Recommendations for policy

  • More effective tobacco control policy including higher tobacco taxation for cigarettes needs to be implemented as a short-term priority. India's complicated tax structure has kept overall taxes on cigarettes low relative to other countries, with particularly low taxes on the less-expensive, short cigarettes that compete with the bidi market. Longer term policies need to raise taxes on bidis.

  • Intervention programmes to raise the currently low levels of tobacco cessation are needed.

  • Use of reliable, representative, large scale population surveys can help monitor the evolution of smoking and its consequences.

Introduction

Tobacco smoking is among the largest preventable causes of premature deaths globally.1 In 2010, an estimated 120 million Indian adults smoked, making India second only to China in number of smokers.2 ,3 Historically, most of the smoked tobacco in India has been in the form of bidis, small locally made cigarettes with tobacco wrapped inside a Tendu leaf. In 2010, smoking caused about 1 million deaths, or 10% of all deaths in India, with about 70% of these deaths occurring at the ages of 30–69 years.4 ,5 The patterns of use of bidis or manufactured cigarettes vary across different regions and socioeconomic levels.6 ,7 Smoking cessation is far less common than in high-income countries.3 ,4 ,8 ,9

The consumption pattern of tobacco has likely changed over the last decade in response to substantially higher income in India paired with population growth and perhaps in response to modest tobacco control efforts.10 We examine three nationally representative surveys covering over 2.5 million homes and 14 million people to provide estimates of the changing trends from 1998 to 2015 in any tobacco smoking, in bidi and cigarette smoking, and in smoking cessation. We examine these trends by gender, age and generation, education level, and urban and rural residence.

Methods

Survey populations

We estimated smoking prevalence using three large, nationally representative surveys in India: the Special Fertility and Mortality Survey (SFMS) (1998), Sample Registration System Baseline Survey (SRSBS) (2004) and the Global Adult Tobacco Survey (GATS) (2010).
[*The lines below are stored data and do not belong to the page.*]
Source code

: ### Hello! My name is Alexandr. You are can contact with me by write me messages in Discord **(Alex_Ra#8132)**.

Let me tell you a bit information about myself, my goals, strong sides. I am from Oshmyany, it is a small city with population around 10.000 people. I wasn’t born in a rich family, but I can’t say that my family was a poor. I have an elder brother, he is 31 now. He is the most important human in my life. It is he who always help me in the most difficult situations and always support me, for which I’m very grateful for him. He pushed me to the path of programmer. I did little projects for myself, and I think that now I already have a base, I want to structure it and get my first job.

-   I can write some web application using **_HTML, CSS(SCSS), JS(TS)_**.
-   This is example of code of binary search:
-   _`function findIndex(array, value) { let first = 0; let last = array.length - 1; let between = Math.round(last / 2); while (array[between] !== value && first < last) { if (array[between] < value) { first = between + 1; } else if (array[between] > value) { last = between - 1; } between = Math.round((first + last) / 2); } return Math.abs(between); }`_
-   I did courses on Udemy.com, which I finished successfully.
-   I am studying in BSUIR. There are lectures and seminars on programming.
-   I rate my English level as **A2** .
The Registrar General of India (RGI) divides India into small geographic areas called Sample Registration System (SRS) units, based on the preceding census, to estimate vital rates nationally and for each state. In 1993, the RGI randomly selected 6671 of these small areas (4436 rural and 2235 urban) from the 1991 census to form the 1993–2003 SRS frame. The SFMS was undertaken in these SRS units starting in February 1998, covering approximately 6 million people living in approximately 1.1 million households across India. Jammu and Kashmir and the rural units of Nagaland (<1% of India's population) were excluded due to operational problems.11 In 2004, the RGI randomly selected 7597 areas (4433 rural and 3164 urban) from the 2001 census, to form the 2004–2013 SRS frame. The SRSBS was conducted over several months in 2004, covering 1.3 million households in all Indian states and union territories.12 In 2010, the GATS surveyed over 79 690 nationally representative households selected from the 2001 census enumeration blocks and villages for urban and rural areas, respectively. The GATS covered all non-institutionalised adults within 29 states and two union territories (Chandigarh and Puducherry). A total of 69 296 adults completed the interview and provided self-reported information on their smoking habits.3 The survey design and sample framework details, field methods and quality control steps for each survey have been published.3 ,11–13 We applied Indian census definitions for education (illiterate or with no formal education, less than grade 10 education and grade 10 or more education), and for rural and urban residency status.

Definitions of smoking

Most of the respondents in the 1998 SFMS and the 2004 SRSBS were male heads of the household and provided personal information as well as proxy information on other household members, including their wives. The SFMS asked respondents if household members aged 10 years or older were current smokers (combining occasional and daily smokers); and if yes, whether they smoked cigarette or bidis. The SRSBS asked respondents if persons aged 15 years or older were usual smokers, occasional smokers, ex-smokers or never-smokers; we defined current smokers as usual or occasional smokers. The 2010 GATS randomly selected one individual respondent from each household and asked them to categorise themselves into daily smokers, less than daily smokers, ex-smokers or never-smokers; we defined current smokers as daily or as less than daily smokers. The SRSBS did not publish information on type of tobacco smoked, and reported statistics only for age groups 15–29, 30–44, 45–59 and 60 years or older. Ex-smoking was reported only in the 2010 GATS and in the 2004 SRSBS, the latter only for any smoking. Respondents who smoked cigarettes or bidis exclusively were classified as ‘exclusive’ while respondents who smoked both cigarettes and bidis were classified as ‘both’. We also included ‘any smokers’ as a separate category for those who were either exclusive or both or smoked any other type of tobacco including hookah, cheroot, etc.14

Analysis

We analysed all states and union territories but retained three states formed after the 1991 census within their original states (thus, Madhya Pradesh and Chhattisgarh, Bihar and Jharkhand, and Uttar Pradesh and Uttarakhand, are listed as pairs). We combined the smaller states of the Northeast (except Assam) to include Arunachal Pradesh, Manipur, Meghalaya, Mizoram, Nagaland, Sikkim and Tripura. Sample framework and weights were used to derive prevalence estimates. Analyses were conducted in STATA V14.0.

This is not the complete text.